### WORK REQUIRED:
Count how many lines in the entries below hold the string "first", and respond with that number only.

Records from a data collection
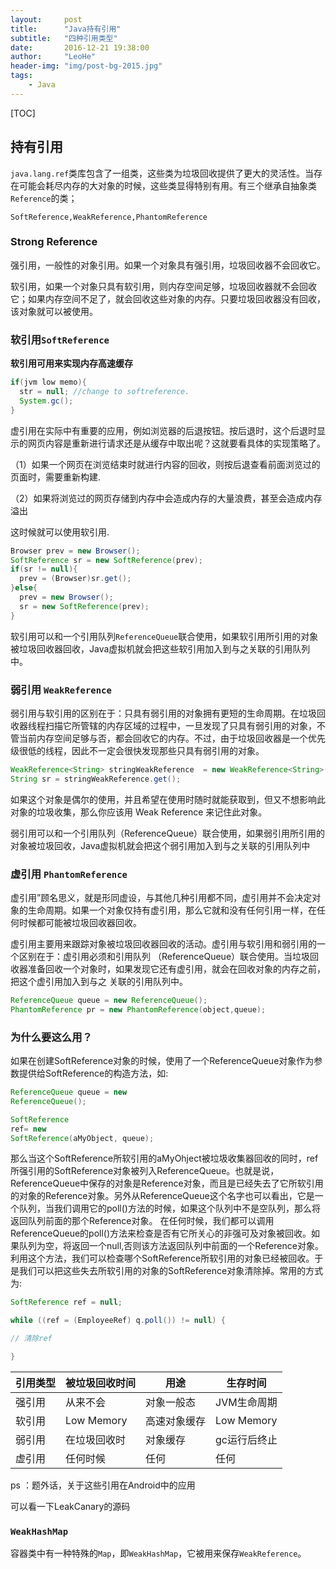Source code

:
 ```yaml
---
layout:     post
title:      "Java持有引用"
subtitle:   "四种引用类型"
date:       2016-12-21 19:38:00
author:     "LeoHe"
header-img: "img/post-bg-2015.jpg"
tags:
    - Java	
---
```


[TOC]

## 持有引用

`java.lang.ref`类库包含了一组类，这些类为垃圾回收提供了更大的灵活性。当存在可能会耗尽内存的大对象的时候，这些类显得特别有用。有三个继承自抽象类`Reference`的类；

`SoftReference,WeakReference,PhantomReference`

### Strong Reference

强引用，一般性的对象引用。如果一个对象具有强引用，垃圾回收器不会回收它。

软引用，如果一个对象只具有软引用，则内存空间足够，垃圾回收器就不会回收它；如果内存空间不足了，就会回收这些对象的内存。只要垃圾回收器没有回收，该对象就可以被使用。

### 软引用`SoftReference`

**软引用可用来实现内存高速缓存**

```java
if(jvm low memo){
  str = null; //change to softreference.
  System.gc();
}
```

虚引用在实际中有重要的应用，例如浏览器的后退按钮。按后退时，这个后退时显示的网页内容是重新进行请求还是从缓存中取出呢？这就要看具体的实现策略了。

（1）如果一个网页在浏览结束时就进行内容的回收，则按后退查看前面浏览过的页面时，需要重新构建.

（2）如果将浏览过的网页存储到内存中会造成内存的大量浪费，甚至会造成内存溢出

这时候就可以使用软引用.

```java
Browser prev = new Browser();
SoftReference sr = new SoftReference(prev);
if(sr != null){
  prev = (Browser)sr.get();
}else{
  prev = new Browser();
  sr = new SoftReference(prev);
}
```

软引用可以和一个引用队列`ReferenceQueue`联合使用，如果软引用所引用的对象被垃圾回收器回收，Java虚拟机就会把这些软引用加入到与之关联的引用队列中。



### 弱引用 `WeakReference`

弱引用与软引用的区别在于：只具有弱引用的对象拥有更短的生命周期。在垃圾回收器线程扫描它所管辖的内存区域的过程中，一旦发现了只具有弱引用的对象，不管当前内存空间足够与否，都会回收它的内存。不过，由于垃圾回收器是一个优先级很低的线程，因此不一定会很快发现那些只具有弱引用的对象。

```java
WeakReference<String> stringWeakReference  = new WeakReference<String>("llllll");
String sr = stringWeakReference.get();
```

如果这个对象是偶尔的使用，并且希望在使用时随时就能获取到，但又不想影响此对象的垃圾收集，那么你应该用 Weak Reference 来记住此对象。

弱引用可以和一个引用队列（ReferenceQueue）联合使用，如果弱引用所引用的对象被垃圾回收，Java虚拟机就会把这个弱引用加入到与之关联的引用队列中



### 虚引用 `PhantomReference`

虚引用”顾名思义，就是形同虚设，与其他几种引用都不同，虚引用并不会决定对象的生命周期。如果一个对象仅持有虚引用，那么它就和没有任何引用一样，在任何时候都可能被垃圾回收器回收。

 虚引用主要用来跟踪对象被垃圾回收器回收的活动。虚引用与软引用和弱引用的一个区别在于：虚引用必须和引用队列 （ReferenceQueue）联合使用。当垃圾回收器准备回收一个对象时，如果发现它还有虚引用，就会在回收对象的内存之前，把这个虚引用加入到与之 关联的引用队列中。

```java
ReferenceQueue queue = new ReferenceQueue();
PhantomReference pr = new PhantomReference(object,queue);
```



### 为什么要这么用？

如果在创建SoftReference对象的时候，使用了一个ReferenceQueue对象作为参数提供给SoftReference的构造方法，如:

```java
ReferenceQueue queue = new
ReferenceQueue();

SoftReference
ref= new
SoftReference(aMyObject, queue); 
```

那么当这个SoftReference所软引用的aMyOhject被垃圾收集器回收的同时，ref所强引用的SoftReference对象被列入ReferenceQueue。也就是说，ReferenceQueue中保存的对象是Reference对象，而且是已经失去了它所软引用的对象的Reference对象。另外从ReferenceQueue这个名字也可以看出，它是一个队列，当我们调用它的poll()方法的时候，如果这个队列中不是空队列，那么将返回队列前面的那个Reference对象。
在任何时候，我们都可以调用ReferenceQueue的poll()方法来检查是否有它所关心的非强可及对象被回收。如果队列为空，将返回一个null,否则该方法返回队列中前面的一个Reference对象。利用这个方法，我们可以检查哪个SoftReference所软引用的对象已经被回收。于是我们可以把这些失去所软引用的对象的SoftReference对象清除掉。常用的方式为:

```java
SoftReference ref = null;

while ((ref = (EmployeeRef) q.poll()) != null) {

// 清除ref

}
```





| 引用类型 | 被垃圾回收时间    | 用途     | 生存时间       |
| ---- | ---------- | ------ | ---------- |
| 强引用  | 从来不会       | 对象一般态  | JVM生命周期    |
| 软引用  | Low Memory | 高速对象缓存 | Low Memory |
| 弱引用  | 在垃圾回收时     | 对象缓存   | gc运行后终止    |
| 虚引用  | 任何时候       | 任何     | 任何         |



ps ：题外话，关于这些引用在Android中的应用

可以看一下LeakCanary的源码





### `WeakHashMap`

容器类中有一种特殊的`Map`，即`WeakHashMap`，它被用来保存`WeakReference`。



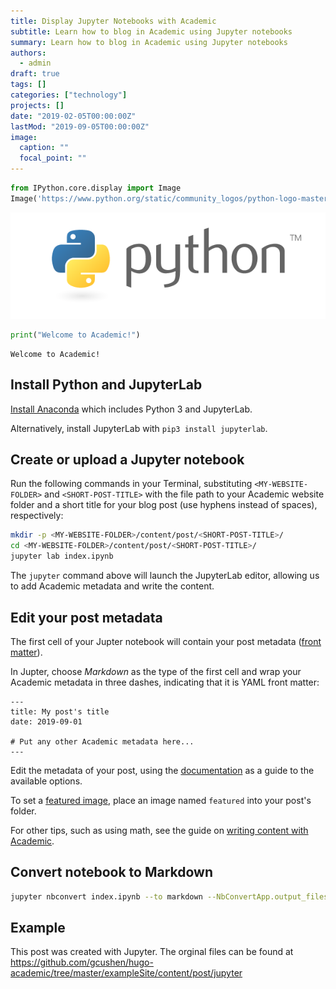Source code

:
 ```yaml
---
title: Display Jupyter Notebooks with Academic
subtitle: Learn how to blog in Academic using Jupyter notebooks
summary: Learn how to blog in Academic using Jupyter notebooks
authors:
  - admin
draft: true
tags: []
categories: ["technology"]
projects: []
date: "2019-02-05T00:00:00Z"
lastMod: "2019-09-05T00:00:00Z"
image:
  caption: ""
  focal_point: ""
---
```


```python
from IPython.core.display import Image
Image('https://www.python.org/static/community_logos/python-logo-master-v3-TM-flattened.png')
```

![png](./index_1_0.png)

```python
print("Welcome to Academic!")
```

    Welcome to Academic!

## Install Python and JupyterLab

[Install Anaconda](https://www.anaconda.com/distribution/#download-section)
which includes Python 3 and JupyterLab.

Alternatively, install JupyterLab with `pip3 install jupyterlab`.

## Create or upload a Jupyter notebook

Run the following commands in your Terminal, substituting `<MY-WEBSITE-FOLDER>`
and `<SHORT-POST-TITLE>` with the file path to your Academic website folder and
a short title for your blog post (use hyphens instead of spaces), respectively:

```bash
mkdir -p <MY-WEBSITE-FOLDER>/content/post/<SHORT-POST-TITLE>/
cd <MY-WEBSITE-FOLDER>/content/post/<SHORT-POST-TITLE>/
jupyter lab index.ipynb
```

The `jupyter` command above will launch the JupyterLab editor, allowing us to
add Academic metadata and write the content.

## Edit your post metadata

The first cell of your Jupter notebook will contain your post metadata
([front matter](https://sourcethemes.com/academic/docs/front-matter/)).

In Jupter, choose _Markdown_ as the type of the first cell and wrap your
Academic metadata in three dashes, indicating that it is YAML front matter:

```
---
title: My post's title
date: 2019-09-01

# Put any other Academic metadata here...
---
```

Edit the metadata of your post, using the
[documentation](https://sourcethemes.com/academic/docs/managing-content) as a
guide to the available options.

To set a
[featured image](https://sourcethemes.com/academic/docs/managing-content/#featured-image),
place an image named `featured` into your post's folder.

For other tips, such as using math, see the guide on
[writing content with Academic](https://wowchemy.com/docs/content/writing-markdown-latex/).

## Convert notebook to Markdown

```bash
jupyter nbconvert index.ipynb --to markdown --NbConvertApp.output_files_dir=.
```

## Example

This post was created with Jupyter. The orginal files can be found at
https://github.com/gcushen/hugo-academic/tree/master/exampleSite/content/post/jupyter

### SOLUTION:
2